The headline or heading is the text indicating the content or nature of the article below it, typically by providing a form of brief summary of its contents.

The large type front page headline did not come into use until the late 19th century when increased competition between newspapers led to the use of attention-getting headlines.

It is sometimes termed a news hed, a deliberate misspelling that dates from production flow during hot type days, to notify the composing room that a written note from an editor concerned a headline and should not be set in type.

Headlines in English often use a set of grammatical rules known as  headlinese, designed to meet stringent space requirements by, for example, leaving out forms of the verb "to be" and choosing short verbs like "eye" over longer synonyms like "consider".

Production

A headline's purpose is to quickly and briefly draw attention to the story.
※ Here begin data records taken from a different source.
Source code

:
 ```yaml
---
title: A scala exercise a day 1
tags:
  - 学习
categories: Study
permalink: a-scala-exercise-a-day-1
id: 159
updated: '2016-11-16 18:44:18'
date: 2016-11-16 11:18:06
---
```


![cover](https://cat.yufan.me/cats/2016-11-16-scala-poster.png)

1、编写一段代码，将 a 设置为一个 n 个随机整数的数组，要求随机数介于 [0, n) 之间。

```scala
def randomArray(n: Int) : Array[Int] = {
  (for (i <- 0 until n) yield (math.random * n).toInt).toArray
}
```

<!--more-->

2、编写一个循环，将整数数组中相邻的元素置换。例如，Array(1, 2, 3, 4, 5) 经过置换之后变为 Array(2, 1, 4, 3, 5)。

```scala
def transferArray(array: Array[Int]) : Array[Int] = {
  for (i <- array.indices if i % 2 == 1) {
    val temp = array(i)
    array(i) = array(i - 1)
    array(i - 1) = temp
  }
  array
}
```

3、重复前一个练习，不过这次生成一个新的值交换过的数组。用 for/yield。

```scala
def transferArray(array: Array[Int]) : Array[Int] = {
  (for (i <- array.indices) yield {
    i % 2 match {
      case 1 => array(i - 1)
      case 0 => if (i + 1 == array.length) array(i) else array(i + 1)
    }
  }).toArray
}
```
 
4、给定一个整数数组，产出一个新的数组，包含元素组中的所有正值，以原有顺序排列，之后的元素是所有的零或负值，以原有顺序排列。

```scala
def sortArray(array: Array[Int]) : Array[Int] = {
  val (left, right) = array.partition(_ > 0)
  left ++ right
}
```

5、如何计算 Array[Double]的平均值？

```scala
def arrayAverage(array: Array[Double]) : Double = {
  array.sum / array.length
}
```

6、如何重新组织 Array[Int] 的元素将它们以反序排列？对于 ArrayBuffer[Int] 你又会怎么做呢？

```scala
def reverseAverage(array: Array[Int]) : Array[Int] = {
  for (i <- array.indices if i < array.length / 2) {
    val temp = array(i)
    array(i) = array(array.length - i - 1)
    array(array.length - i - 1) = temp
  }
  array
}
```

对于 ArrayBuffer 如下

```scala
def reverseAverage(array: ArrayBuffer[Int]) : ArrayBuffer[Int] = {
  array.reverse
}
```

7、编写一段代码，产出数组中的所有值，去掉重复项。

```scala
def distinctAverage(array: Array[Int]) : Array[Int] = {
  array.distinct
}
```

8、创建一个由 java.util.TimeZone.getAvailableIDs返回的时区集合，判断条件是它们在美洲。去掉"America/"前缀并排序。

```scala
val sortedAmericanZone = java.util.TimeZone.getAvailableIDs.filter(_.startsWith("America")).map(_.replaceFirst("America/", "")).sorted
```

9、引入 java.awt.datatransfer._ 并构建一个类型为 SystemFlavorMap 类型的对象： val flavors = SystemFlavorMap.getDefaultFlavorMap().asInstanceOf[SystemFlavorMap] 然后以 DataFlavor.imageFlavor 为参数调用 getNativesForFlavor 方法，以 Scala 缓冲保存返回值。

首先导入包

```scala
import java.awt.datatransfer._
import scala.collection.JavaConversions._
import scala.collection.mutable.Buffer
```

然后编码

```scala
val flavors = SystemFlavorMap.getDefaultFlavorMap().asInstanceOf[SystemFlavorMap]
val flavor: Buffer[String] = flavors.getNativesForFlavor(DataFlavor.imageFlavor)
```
It is generally written by a copy editor, but may also be written by the writer, the page layout designer, or other editors. The most important story on the front page above the fold may have a larger headline if the story is unusually important. The New York Times 21 July 1969 front page stated, for example, that "MEN WALK ON MOON", with the four words in gigantic size spread from the left to right edges of the page.

In the United States, headline contests are sponsored by the American Copy Editors Society, the National Federation of Press Women, and many state press associations; some contests consider created content already published, others are for works written with winning in mind.

Typology 
Research in 1980 classified newspaper headlines into four broad categories: questions, commands, statements, and explanations. Advertisers and marketers classify advertising headlines slightly differently into questions, commands, benefits, news/information, and provocation.

Research

A study indicates there has been a substantial increase of sentiment negativity and decrease of emotional neutrality in headlines across written popular U.S.-based news media since 2000.

Skilled newspaper readers "spend most of their reading time scanning the headlines—rather than reading [all or most of] the stories".

Headlines can bias readers toward a specific interpretation and readers struggle to update their memory in order to correct initial misconceptions in the cases of misleading or inappropriate headlines.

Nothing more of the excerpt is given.